Below are the records; copy every line in them that holds the string "subsection".

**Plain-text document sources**
================================

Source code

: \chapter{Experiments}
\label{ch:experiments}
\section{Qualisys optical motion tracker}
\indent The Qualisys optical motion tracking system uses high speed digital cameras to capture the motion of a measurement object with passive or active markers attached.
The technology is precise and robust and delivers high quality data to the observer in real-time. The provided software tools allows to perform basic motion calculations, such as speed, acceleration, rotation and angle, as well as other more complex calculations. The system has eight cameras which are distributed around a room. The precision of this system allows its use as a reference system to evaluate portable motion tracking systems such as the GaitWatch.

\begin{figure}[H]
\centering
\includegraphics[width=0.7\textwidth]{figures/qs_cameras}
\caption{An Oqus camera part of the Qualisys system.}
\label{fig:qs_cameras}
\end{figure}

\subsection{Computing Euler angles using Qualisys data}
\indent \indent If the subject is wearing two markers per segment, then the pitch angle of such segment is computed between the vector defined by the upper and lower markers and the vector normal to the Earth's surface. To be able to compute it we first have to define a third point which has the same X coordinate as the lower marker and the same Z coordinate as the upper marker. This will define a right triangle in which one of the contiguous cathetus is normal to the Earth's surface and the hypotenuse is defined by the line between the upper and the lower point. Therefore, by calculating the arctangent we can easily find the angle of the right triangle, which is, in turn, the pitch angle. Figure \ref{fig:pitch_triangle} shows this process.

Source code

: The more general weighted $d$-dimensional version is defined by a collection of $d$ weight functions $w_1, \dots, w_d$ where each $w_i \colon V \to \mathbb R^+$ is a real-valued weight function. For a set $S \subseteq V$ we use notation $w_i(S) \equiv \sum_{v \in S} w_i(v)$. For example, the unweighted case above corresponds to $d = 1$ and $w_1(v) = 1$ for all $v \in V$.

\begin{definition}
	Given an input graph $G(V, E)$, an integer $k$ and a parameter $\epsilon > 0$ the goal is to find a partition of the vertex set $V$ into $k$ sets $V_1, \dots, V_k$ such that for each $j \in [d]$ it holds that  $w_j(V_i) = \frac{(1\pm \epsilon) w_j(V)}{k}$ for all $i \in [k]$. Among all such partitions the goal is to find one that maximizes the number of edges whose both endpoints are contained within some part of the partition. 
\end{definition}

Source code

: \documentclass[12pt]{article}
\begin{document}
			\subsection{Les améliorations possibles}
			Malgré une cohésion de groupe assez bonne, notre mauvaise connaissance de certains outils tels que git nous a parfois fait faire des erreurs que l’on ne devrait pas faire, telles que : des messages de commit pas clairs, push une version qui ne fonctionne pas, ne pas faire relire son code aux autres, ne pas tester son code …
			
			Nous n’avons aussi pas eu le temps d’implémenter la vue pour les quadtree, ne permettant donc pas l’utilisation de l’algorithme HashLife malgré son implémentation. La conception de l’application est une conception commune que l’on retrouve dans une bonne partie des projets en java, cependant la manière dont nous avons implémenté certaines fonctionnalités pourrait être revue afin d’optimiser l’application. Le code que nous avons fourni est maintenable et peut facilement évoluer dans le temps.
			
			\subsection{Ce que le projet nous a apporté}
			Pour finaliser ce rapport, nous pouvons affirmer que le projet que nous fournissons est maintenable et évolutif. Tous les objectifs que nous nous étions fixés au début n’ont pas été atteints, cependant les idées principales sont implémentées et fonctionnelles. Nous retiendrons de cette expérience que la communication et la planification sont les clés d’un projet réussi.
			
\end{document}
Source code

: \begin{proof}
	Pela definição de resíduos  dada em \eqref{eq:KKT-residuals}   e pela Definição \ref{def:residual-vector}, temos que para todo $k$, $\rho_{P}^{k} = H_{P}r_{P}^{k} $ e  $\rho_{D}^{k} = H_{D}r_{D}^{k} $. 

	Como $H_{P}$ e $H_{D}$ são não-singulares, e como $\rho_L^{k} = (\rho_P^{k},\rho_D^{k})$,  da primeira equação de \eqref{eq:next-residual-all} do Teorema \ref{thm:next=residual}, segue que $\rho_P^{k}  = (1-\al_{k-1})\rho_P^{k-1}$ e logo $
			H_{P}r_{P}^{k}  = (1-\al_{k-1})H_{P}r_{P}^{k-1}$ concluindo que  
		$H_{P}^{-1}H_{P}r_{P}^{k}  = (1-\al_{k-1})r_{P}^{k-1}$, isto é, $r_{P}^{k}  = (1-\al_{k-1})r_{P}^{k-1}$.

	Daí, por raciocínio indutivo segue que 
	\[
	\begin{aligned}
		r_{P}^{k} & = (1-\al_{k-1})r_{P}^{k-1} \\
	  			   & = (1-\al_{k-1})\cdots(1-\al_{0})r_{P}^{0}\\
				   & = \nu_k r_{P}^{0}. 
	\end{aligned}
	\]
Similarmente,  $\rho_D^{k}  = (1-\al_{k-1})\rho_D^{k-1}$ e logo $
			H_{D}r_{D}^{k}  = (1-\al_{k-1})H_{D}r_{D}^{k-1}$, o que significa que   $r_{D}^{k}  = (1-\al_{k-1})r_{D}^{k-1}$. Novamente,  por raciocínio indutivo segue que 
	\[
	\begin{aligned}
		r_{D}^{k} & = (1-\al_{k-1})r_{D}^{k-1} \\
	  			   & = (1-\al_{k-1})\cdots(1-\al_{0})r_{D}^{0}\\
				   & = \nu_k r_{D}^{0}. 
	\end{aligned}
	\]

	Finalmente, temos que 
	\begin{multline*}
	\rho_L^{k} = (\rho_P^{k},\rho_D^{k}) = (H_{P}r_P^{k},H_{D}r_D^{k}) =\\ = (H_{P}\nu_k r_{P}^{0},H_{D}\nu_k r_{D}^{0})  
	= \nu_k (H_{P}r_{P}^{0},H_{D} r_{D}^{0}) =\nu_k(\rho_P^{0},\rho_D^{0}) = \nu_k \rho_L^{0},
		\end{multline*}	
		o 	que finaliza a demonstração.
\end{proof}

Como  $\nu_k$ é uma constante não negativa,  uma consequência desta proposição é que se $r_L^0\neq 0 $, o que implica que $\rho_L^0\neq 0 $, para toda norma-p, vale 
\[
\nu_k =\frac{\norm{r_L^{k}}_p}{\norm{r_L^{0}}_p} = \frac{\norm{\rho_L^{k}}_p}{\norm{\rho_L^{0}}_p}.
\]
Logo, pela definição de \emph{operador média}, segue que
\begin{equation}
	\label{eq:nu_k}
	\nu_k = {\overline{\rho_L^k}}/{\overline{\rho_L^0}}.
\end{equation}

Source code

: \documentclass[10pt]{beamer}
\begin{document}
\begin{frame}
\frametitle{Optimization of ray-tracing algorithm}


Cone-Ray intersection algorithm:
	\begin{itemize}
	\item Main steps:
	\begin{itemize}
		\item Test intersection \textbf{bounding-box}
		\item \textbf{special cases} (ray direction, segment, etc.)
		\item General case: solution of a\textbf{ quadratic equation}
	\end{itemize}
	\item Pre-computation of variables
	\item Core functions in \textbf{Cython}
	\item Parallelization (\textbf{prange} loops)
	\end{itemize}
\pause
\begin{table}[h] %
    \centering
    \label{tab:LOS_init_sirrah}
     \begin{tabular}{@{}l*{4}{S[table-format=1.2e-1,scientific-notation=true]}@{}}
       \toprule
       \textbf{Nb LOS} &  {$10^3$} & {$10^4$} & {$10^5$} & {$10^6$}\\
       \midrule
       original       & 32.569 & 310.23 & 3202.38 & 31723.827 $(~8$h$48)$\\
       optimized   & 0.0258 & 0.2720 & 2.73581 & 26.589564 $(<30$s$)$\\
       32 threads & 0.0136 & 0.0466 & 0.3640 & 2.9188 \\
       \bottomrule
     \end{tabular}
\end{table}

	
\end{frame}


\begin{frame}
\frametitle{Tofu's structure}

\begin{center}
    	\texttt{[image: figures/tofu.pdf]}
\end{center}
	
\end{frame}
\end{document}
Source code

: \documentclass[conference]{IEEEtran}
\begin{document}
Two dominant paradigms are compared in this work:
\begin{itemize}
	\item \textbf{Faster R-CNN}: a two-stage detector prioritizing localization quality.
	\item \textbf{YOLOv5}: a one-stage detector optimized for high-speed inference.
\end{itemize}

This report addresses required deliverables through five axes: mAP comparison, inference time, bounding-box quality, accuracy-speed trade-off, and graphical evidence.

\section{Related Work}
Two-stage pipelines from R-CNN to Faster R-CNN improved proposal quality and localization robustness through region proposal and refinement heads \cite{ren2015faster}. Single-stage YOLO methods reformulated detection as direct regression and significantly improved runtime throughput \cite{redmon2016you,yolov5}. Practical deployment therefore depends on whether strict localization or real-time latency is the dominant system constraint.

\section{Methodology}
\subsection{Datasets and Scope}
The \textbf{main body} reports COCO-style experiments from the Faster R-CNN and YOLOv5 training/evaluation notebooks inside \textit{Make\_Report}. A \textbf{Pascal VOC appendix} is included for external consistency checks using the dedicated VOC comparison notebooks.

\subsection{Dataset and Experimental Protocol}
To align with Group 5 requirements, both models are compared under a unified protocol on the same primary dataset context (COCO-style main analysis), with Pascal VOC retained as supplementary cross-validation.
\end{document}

================================

**PROBLEM SOLUTION**
\subsection{Computing Euler angles using Qualisys data}
			\subsection{Les améliorations possibles}
			\subsection{Ce que le projet nous a apporté}
\subsection{Datasets and Scope}
\subsection{Dataset and Experimental Protocol}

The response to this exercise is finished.